Tvrtko Ursulin Jan. 12, 2018, 1:19 p.m. UTC | #1
On 12/01/2018 13:03, Chris Wilson wrote:
> Quoting Tvrtko Ursulin (2018-01-12 11:43:11)
>>
>> On 12/01/2018 10:35, Chris Wilson wrote:
>>> Quoting Tvrtko Ursulin (2018-01-12 10:30:26)
>>>>
>>>>
>>>> On 12/01/2018 09:51, Chris Wilson wrote:
>>>>> Quoting Tvrtko Ursulin (2018-01-12 09:40:40)
>>>>>> So submit side doesn't work in either case, unless I am missing
>>>>>> something. Would need the pair of port manipulation and context_in to be
>>>>>> atomic.
>>>>>
>>>>> Sure, there is a small window with the result that we either never turn
>>>>> off the stats, or turn them off one too early (and then recover if the
>>>>> my understanding of the underflow protection holds). The same problem as
>>>>> existed before the reconstruction, except now the window is much
>>>>> smaller. I'm not that scared by this (it should not explode, nor result
>>>>> in hopelessly wrong stats) so it can wait until stats enabling doesn't
>>>>> need to peek at execlists.
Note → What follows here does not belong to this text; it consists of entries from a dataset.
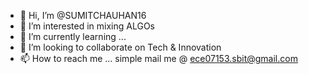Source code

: - 👋 Hi, I’m @SUMITCHAUHAN16
- 👀 I’m interested in mixing ALGOs
- 🌱 I’m currently learning ...
- 💞️ I’m looking to collaborate on Tech & Innovation
- 📫 How to reach me ... simple mail me @ ece07153.sbit@gmail.com

<!---
SUMITCHAUHAN16/SUMITCHAUHAN16 is a ✨ special ✨ repository because its `README.md` (this file) appears on your GitHub profile.
You can click the Preview link to take a look at your changes.
--->
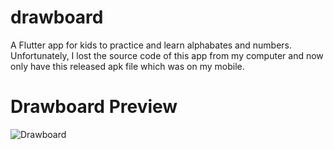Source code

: # drawboard
A Flutter app for kids to practice and learn alphabates and numbers.
Unfortunately, I lost the source code of this app from my computer and now only have this released apk file which was on my mobile.


# Drawboard Preview 
![Drawboard](https://user-images.githubusercontent.com/61267143/127727175-03d1ac58-b9b9-4457-8769-2dcbb82adc13.gif)
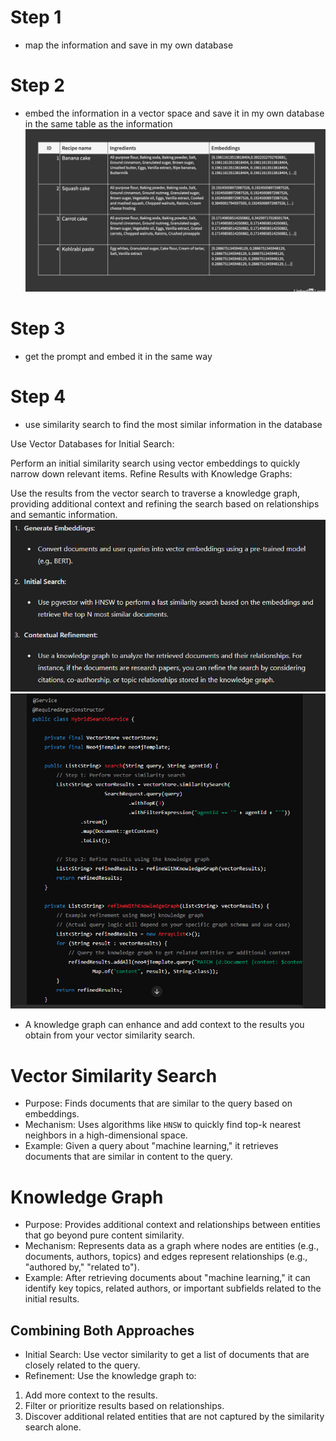 # Step 1 
- map the information and save in my own database

# Step 2
- embed the information in a vector space and save it in my own database in the same table as the information
![img.png](img.png)

# Step 3
- get the prompt and embed it in the same way

# Step 4
- use similarity search to find the most similar information in the database

Use Vector Databases for Initial Search:

Perform an initial similarity search using vector embeddings to quickly narrow down relevant items.
Refine Results with Knowledge Graphs:

Use the results from the vector search to traverse a knowledge graph, providing additional context and refining the search based on relationships and semantic information.
![img_1.png](img_1.png)
![img_2.png](img_2.png)

- A knowledge graph can enhance and add context to the results you obtain from your vector similarity search.

# Vector Similarity Search
- Purpose: Finds documents that are similar to the query based on embeddings.
- Mechanism: Uses algorithms like `HNSW` to quickly find top-k nearest neighbors in a high-dimensional space.
- Example: Given a query about "machine learning," it retrieves documents that are similar in content to the query.

# Knowledge Graph
- Purpose: Provides additional context and relationships between entities that go beyond pure content similarity.
- Mechanism: Represents data as a graph where nodes are entities (e.g., documents, authors, topics) and edges represent relationships (e.g., "authored by," "related to").
- Example: After retrieving documents about "machine learning," it can identify key topics, related authors, or important subfields related to the initial results.

## Combining Both Approaches
- Initial Search: Use vector similarity to get a list of documents that are closely related to the query.
- Refinement: Use the knowledge graph to:
1. Add more context to the results.
2. Filter or prioritize results based on relationships.
3. Discover additional related entities that are not captured by the similarity search alone.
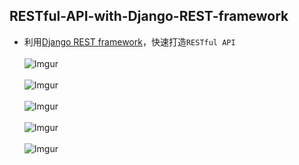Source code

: ## RESTful-API-with-Django-REST-framework

* 利用[Django REST framework](http://www.django-rest-framework.org/)，快速打造`RESTful API`
  <br>
  <br>
  ![Imgur](https://i.imgur.com/Yhku9my.png)
  <br>
  <br>
  ![Imgur](https://i.imgur.com/qJRXY6n.png)
  <br>
  <br>
  ![Imgur](https://i.imgur.com/UR2h1yG.png)
  <br>
  <br>
  ![Imgur](https://i.imgur.com/88hqIbk.png)
  <br>
  <br>
  ![Imgur](https://i.imgur.com/HP4ge1o.png)
  
  
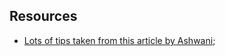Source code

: ## Resources

- [Lots of tips taken from this article by Ashwani](https://medium.com/@ashwanihere/managing-sqs-consumers-in-a-nodejs-application-3c1466d00077);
I think you will need to postpone enabling
>>>>> until the next context-switch if we wanted to avoid the atomics; except
>>>>> that poses a problem with the igt expecting busy-start to be accurate. A
>>>>> dilemma for later.
>>>>
>>>> My analysis was partially incorrect, yes, there is underflow protection
>>>> already.
>>>>
>>>> But I don't see that there is a race window where we end up with
>>>> permanent 100% busyness before the reconstruction patch. Where do you
>>>> see that?
>>>>
>>>> The worst I see without the reconstruction is to miss the accounting of
>>>> the batch currently in progress when stats get enabled. Which is a much
>>>> less serious, totally ignorable event.
>>>
>>> One is observable via pmu, the other not. If we fail to turn off
>>> busy-stats accounting, nothing is lost except for a few wasted cycles.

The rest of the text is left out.